Sua situação muda drasticamente ao apaixonar-se por Teresa e, em outra reviravolta, ao
cometer o crime que desencadeia as consequências de seu desfecho. Por conta dessas
transformações de caráter, Simão é o personagem que se enquadra na categoria redondo,
passando de um jovem explosivo a um centrado e, novamente, a um taciturno. Não obstante,
a violência sempre o acompanhou como causa ou consequência de seus descaminhos.

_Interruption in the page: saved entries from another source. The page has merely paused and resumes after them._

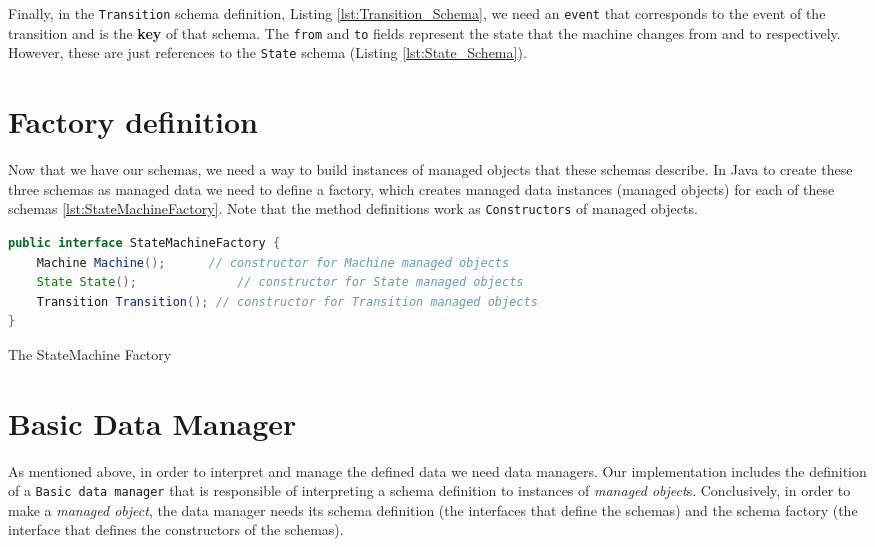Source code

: Finally, in the \texttt{Transition} schema definition, Listing \ref{lst:Transition_Schema}, we need an \texttt{event} that corresponds to the event of the transition and is the \textbf{key} of that schema.
The \texttt{from} and \texttt{to} fields represent the state that the machine changes from and to respectively.
However, these are just references to the \texttt{State} schema (Listing \ref{lst:State_Schema}).

\section{Factory definition}
Now that we have our schemas, we need a way to build instances of managed objects that these schemas describe. 
In Java to create these three schemas as managed data we need to define a factory, which creates managed data instances (managed objects) for each of these schemas \ref{lst:StateMachineFactory}.
Note that the method definitions work as \texttt{Constructors} of managed objects.

\begin{sourcecode}[H]
	\begin{lstlisting}[language=Java,escapechar=|]
public interface StateMachineFactory {
	Machine Machine();  	// constructor for Machine managed objects
	State State(); 				// constructor for State managed objects
	Transition Transition(); // constructor for Transition managed objects
}
	\end{lstlisting}
	\caption{The StateMachine Factory}
	\label{lst:StateMachineFactory}
\end{sourcecode}

\section{Basic Data Manager}
As mentioned above, in order to interpret and manage the defined data we need data managers. 
Our implementation includes the definition of a \texttt{Basic data manager} that is responsible of interpreting a schema definition to instances of \textit{managed object}s.
Conclusively, in order to make a \textit{managed object}, the data manager needs its schema definition (the interfaces that define the schemas) and the schema factory (the interface that defines the constructors of the schemas).


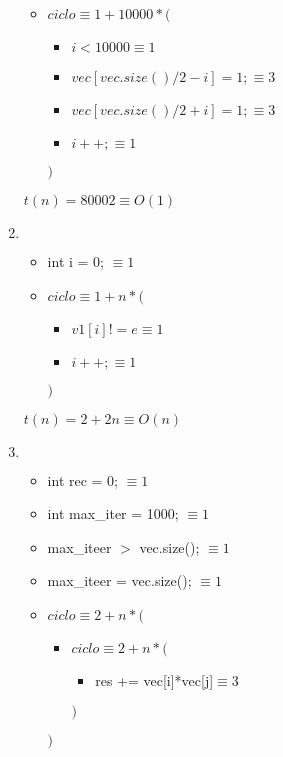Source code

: \documentclass{article}
\begin{document}
\begin{enumerate}
\begin{itemize}
            \item $ciclo \equiv 1 + 10000*($
                \begin{itemize}
                    \item $i < 10000 \equiv 1$
                    \item $vec[vec.size()/2-i] = 1; \equiv 3$
                    \item $vec[vec.size()/2+i] = 1; \equiv 3$
                    \item $i++; \equiv 1$
                \end{itemize}
                $)$
        \end{itemize}
        $t(n) = 80002 \equiv O(1)$
    \item $ $
        
        \begin{itemize}
            \item int i = 0; $\equiv 1$
            \item $ciclo \equiv 1 + n *($
                \begin{itemize}
                    \item $v1[i] != e \equiv 1$
                    \item $i++; \equiv 1$
                \end{itemize}
            $)$
        \end{itemize}
        $t(n)= 2 + 2n \equiv O(n)$
    \item $ $
        
        \begin{itemize}
            \item int rec = 0; $\equiv 1$
            \item int max\_iter = 1000; $\equiv 1$
            \item max\_iteer $>$ vec.size(); $\equiv 1$
            \item max\_iteer = vec.size(); $\equiv 1$
            \item $ciclo \equiv 2 + n *($
                \begin{itemize}
                    \item $ciclo \equiv 2 + n *($
                        \begin{itemize}
                            \item res += vec[i]*vec[j]$\equiv 3$
                        \end{itemize}
                    $)$
                \end{itemize}
            $)$

\end{itemize}
\end{enumerate}
\end{document}
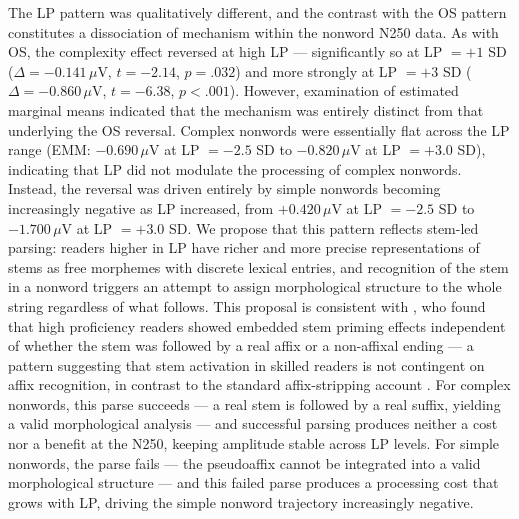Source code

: \documentclass[utf8]{FrontiersinHarvard} %
\begin{document}
	The LP pattern was qualitatively different, and the contrast with the OS pattern constitutes a dissociation of mechanism within the nonword N250 data. As with OS, the complexity effect reversed at high LP --- significantly so at LP $= +1$ SD ($\Delta = -0.141\,\mu$V, $t = -2.14$, $p = .032$) and more strongly at LP $= +3$ SD ($\Delta = -0.860\,\mu$V, $t = -6.38$, $p < .001$). However, examination of estimated marginal means indicated that the mechanism was entirely distinct from that underlying the OS reversal. Complex nonwords were essentially flat across the LP range (EMM: $-0.690\,\mu$V at LP $= -2.5$ SD to $-0.820\,\mu$V at LP $= +3.0$ SD), indicating that LP did not modulate the processing of complex nonwords. Instead, the reversal was driven entirely by simple nonwords becoming increasingly negative as LP increased, from $+0.420\,\mu$V at LP $= -2.5$ SD to $-1.700\,\mu$V at LP $= +3.0$ SD. We propose that this pattern reflects stem-led parsing: readers higher in LP have richer and more precise representations of stems as free morphemes with discrete lexical entries, and recognition of the stem in a nonword triggers an attempt to assign morphological structure to the whole string regardless of what follows. This proposal is consistent with \citet{beyersmann2016}, who found that high proficiency readers showed embedded stem priming effects independent of whether the stem was followed by a real affix or a non-affixal ending --- a pattern suggesting that stem activation in skilled readers is not contingent on affix recognition, in contrast to the standard affix-stripping account \citep{taft_lexical_1975, rastleMorphologicalDecompositionBased2008}. For complex nonwords, this parse succeeds --- a real stem is followed by a real suffix, yielding a valid morphological analysis --- and successful parsing produces neither a cost nor a benefit at the N250, keeping amplitude stable across LP levels. For simple nonwords, the parse fails --- the pseudoaffix cannot be integrated into a valid morphological structure --- and this failed parse produces a processing cost that grows with LP, driving the simple nonword trajectory increasingly negative.
	
\end{document}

Composto majoritariamente de personagens planas, o romance nos assinala um modus
vivendi bastante perceptível em todos os perfis masculinos: resolve-se qualquer pendência
recorrendo-se à violência. Ainda que haja ponderações e debates, é quase inescapável a
utilização da mesma em alguma medida, seja em defesa da honra, seja para fins escusos, seja
como fim imediato de uma demanda.
Entretanto, além da saída agressiva para a maioria dos conflitos, há uma outra
característica observável que perpassa uniformemente tais personagens: a irredutibilidade.
Domingos, Tadeu e João mostram-se irredutíveis na defesa de hierarquias e convicções
(familiares e sociais); Baltasar mostra-se irredutível no seu projeto de tornar Teresa sua
esposa, ainda que à revelia; e Simão mostra-se irredutível na aceitação de sua pena,
recusando atenuação. Se pretendemos entender melhor o funcionamento dos caracteres
sociais masculinos imbuídos neste romance, e que podem ser reflexos dos sujeitos homens de
um tempo e espaço sociais específicos, este é um ponto salutar de investigação. O romance
nos demonstra de forma indireta, ou seja, a partir das escolhas textuais do autor, que o
homem português do século XIX é inflexível e aferrado às suas ideias e condutas,
transtornando, destarte, todos ao seu redor.
Este ensaio pretende-se introdutório, com a demanda singela de apresentar um olhar
mais atencioso sobre uma temática inerente à obra. Outros aspectos podem ser intercruzados
para criar novos pontos interessantes na depreensão desse modo de ser masculino como, por
exemplo: de que forma tais características estão ligadas às classes sociais (no caso de João,
que mantém uma relação familiar mais orgânica em oposição àquelas de famílias mais
abastadas); de que forma a honra masculina é entendida e em que é fundamentada (por
exemplo, em princípios religiosos, econômicos, ideológicos, etc.); a questão do antagonismo
entre o agir impulsivamente (masculino) e a ponderação (marcadamente feminina); a
configuração das famílias e que influência ela exerce sobre a atitude dos homens, entre
outros.
Referências

BRANCO, Camilo Castelo. Amor de perdição. Porto: Porto Editora, 2011.


CALVINO, Italo. Por que ler os clássicos. São Paulo: Companhia de Bolso, 2007.